Nesta sexta-feira (19/09) o STF volta a julgar se a lei 14.434/2022 que estabeleceu o piso salarial nacional da enfermagem é válida. Esta lei chegou a ser suspensa pelo ministro Luís Roberto Barroso em 2022, sob a justificativa de que não estava claro o impacto financeiro estimado que a lei provocaria.
A ADI (Ação Direta de Inconstitucionalidade) foi promovida pela CNSaúde (Confederação Nacional da Saúde) e o julgamento será feito até 26/09.

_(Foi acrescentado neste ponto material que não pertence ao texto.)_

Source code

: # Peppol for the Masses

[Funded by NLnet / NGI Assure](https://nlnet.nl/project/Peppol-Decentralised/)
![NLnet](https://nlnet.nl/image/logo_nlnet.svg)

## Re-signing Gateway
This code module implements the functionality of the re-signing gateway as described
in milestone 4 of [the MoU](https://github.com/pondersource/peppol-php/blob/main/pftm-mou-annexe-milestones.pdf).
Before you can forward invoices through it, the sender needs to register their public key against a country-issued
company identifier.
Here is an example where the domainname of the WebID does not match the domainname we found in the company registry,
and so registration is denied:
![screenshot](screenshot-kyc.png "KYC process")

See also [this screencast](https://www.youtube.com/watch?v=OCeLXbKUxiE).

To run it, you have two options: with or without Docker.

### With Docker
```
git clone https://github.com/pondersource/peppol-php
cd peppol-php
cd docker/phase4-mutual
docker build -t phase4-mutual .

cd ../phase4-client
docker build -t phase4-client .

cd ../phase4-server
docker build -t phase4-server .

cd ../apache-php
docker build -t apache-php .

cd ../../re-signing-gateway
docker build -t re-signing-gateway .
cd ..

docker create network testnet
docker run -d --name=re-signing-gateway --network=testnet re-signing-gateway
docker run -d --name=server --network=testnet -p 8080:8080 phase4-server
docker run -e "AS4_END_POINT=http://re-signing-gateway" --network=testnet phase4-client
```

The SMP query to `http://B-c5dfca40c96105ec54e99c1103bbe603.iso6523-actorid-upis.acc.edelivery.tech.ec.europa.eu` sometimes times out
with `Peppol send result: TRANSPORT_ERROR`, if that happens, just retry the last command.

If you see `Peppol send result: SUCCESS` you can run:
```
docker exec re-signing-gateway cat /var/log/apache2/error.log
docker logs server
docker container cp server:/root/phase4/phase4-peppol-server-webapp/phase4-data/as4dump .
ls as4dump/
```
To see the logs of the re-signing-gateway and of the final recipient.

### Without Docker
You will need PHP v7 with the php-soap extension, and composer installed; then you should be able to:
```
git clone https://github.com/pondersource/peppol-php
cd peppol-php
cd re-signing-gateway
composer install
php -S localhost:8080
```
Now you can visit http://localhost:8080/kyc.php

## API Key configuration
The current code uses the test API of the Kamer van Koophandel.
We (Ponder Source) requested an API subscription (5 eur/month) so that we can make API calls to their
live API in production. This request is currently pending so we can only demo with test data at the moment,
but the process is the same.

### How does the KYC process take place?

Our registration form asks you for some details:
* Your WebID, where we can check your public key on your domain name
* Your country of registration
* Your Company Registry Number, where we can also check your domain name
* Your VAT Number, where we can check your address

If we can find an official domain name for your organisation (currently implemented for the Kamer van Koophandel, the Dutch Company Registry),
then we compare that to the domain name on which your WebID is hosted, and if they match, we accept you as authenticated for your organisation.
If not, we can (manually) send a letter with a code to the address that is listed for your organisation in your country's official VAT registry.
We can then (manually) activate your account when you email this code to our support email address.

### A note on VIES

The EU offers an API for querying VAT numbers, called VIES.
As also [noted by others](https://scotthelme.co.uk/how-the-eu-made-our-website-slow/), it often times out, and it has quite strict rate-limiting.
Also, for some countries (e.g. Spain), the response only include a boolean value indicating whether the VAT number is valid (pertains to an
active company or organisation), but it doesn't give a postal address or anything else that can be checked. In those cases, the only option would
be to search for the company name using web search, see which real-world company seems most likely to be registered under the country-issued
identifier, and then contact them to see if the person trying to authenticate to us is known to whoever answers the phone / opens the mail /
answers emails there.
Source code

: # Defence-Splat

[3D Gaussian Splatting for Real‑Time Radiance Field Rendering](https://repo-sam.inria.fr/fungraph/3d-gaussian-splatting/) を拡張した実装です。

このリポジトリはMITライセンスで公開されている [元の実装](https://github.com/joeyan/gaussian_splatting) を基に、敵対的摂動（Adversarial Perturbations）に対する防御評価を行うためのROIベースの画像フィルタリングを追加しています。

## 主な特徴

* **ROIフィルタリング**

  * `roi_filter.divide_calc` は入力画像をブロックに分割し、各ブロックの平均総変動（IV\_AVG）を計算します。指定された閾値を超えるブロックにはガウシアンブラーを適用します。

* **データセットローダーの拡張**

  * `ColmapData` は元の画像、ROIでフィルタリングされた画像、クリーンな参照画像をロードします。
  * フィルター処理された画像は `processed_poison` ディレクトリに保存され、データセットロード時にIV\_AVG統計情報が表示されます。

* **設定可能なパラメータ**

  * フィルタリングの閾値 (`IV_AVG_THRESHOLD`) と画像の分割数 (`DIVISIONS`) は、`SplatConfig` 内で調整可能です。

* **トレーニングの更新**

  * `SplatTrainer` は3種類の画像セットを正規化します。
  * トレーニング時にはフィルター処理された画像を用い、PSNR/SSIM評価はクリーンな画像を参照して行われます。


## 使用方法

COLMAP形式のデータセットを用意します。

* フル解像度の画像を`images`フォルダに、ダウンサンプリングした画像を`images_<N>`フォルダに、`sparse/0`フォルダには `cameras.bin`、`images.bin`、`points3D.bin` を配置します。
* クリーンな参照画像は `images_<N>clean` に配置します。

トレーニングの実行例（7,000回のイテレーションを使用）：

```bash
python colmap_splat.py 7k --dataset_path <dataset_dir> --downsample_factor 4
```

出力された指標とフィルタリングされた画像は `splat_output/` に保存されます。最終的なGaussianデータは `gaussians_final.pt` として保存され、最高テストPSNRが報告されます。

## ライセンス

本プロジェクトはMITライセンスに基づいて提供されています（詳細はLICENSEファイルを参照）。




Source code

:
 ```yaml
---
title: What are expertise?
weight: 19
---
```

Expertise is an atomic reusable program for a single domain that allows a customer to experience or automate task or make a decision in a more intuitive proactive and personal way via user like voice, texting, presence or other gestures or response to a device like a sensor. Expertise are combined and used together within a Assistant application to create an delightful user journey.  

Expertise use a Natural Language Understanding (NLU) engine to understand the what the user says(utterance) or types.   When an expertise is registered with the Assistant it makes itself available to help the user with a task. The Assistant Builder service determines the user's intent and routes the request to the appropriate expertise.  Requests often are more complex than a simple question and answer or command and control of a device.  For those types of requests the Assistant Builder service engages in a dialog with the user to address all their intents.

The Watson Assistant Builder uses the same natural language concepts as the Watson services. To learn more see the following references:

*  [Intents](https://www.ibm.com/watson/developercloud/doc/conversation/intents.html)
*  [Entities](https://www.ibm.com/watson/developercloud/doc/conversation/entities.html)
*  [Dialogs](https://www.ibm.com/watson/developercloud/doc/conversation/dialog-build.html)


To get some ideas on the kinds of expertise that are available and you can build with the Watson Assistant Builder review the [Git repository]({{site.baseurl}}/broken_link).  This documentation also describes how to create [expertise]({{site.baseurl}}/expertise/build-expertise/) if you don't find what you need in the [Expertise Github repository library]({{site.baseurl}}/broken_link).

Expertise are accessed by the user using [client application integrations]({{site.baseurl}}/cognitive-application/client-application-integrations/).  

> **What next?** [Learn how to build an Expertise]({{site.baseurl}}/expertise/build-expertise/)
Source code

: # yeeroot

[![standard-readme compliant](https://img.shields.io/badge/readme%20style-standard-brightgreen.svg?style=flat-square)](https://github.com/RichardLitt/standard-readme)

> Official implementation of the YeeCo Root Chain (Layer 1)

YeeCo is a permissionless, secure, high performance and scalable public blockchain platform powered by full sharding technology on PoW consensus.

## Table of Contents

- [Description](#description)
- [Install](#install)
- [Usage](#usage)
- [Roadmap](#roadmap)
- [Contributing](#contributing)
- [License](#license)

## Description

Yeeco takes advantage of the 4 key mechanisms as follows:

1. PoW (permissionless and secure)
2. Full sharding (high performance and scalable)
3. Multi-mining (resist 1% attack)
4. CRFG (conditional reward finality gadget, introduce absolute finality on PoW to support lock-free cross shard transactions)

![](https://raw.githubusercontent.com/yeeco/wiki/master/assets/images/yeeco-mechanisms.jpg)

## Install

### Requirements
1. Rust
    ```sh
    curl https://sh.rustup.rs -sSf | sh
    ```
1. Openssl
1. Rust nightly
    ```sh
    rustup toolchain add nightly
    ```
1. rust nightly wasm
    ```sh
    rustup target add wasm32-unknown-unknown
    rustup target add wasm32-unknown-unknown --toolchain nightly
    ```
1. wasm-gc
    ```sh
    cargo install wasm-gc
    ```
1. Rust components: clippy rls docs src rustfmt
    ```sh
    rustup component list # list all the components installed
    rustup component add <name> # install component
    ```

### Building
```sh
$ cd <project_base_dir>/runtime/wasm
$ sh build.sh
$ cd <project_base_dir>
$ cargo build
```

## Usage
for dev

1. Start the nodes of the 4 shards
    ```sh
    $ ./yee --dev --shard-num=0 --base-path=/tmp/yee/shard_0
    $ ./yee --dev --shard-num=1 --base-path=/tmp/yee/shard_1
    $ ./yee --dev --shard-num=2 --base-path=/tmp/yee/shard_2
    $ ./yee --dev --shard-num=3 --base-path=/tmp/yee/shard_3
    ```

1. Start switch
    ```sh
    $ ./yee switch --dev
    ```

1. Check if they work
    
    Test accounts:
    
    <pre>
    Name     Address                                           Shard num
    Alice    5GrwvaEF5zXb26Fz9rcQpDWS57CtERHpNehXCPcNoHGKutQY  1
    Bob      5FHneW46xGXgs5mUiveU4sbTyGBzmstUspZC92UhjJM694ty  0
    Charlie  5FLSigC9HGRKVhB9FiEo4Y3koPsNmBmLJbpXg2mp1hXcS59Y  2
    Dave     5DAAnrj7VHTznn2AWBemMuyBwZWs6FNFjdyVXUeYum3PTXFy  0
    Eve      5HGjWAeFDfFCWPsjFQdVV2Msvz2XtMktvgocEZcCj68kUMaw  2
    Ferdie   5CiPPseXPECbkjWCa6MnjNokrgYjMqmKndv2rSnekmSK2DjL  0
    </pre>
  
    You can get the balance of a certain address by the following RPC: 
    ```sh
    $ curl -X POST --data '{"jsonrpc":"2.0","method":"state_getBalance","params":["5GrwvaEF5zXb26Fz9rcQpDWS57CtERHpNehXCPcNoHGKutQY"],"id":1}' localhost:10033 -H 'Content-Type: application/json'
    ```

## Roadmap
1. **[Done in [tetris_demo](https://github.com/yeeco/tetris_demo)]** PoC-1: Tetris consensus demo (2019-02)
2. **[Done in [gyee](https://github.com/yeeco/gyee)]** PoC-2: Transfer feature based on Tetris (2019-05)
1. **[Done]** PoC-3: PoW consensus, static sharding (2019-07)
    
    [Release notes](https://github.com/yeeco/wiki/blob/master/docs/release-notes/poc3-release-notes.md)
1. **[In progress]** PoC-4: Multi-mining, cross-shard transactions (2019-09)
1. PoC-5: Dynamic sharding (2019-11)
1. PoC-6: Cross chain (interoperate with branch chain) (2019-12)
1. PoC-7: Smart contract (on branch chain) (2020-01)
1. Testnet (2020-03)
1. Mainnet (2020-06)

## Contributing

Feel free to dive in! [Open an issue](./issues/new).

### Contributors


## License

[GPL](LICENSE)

A lei fixou o piso da enfermagem em R$ 4.750,00 para enfermeiros e percentuais de 70% e 50% deste valor, respectivamente, para técnicos e auxiliares de enfermagem.
Para Barroso, previamente deve haver a negociação coletiva para a fixação dos salários na esfera privada e, na hipótese de não chegarem a um acordo, o ministro entende que deveria ser aplicado o valor do piso. O ministro também se manifestou sobre os profissionais do setor público. Para ele, União, autarquias e fundações federais devem pagar o piso previsto em lei para seus funcionários e que, para estados e municípios, a União deve financiar a diferença do piso nacional.
O julgamento desta ação vem provocando a expectativa do setor pois, embora possa representar uma valorização profissional, pode trazer ainda o aumento das demissões pelo impacto financeiro para os hospitais, especialmente os de menor porte e os filantrópicos.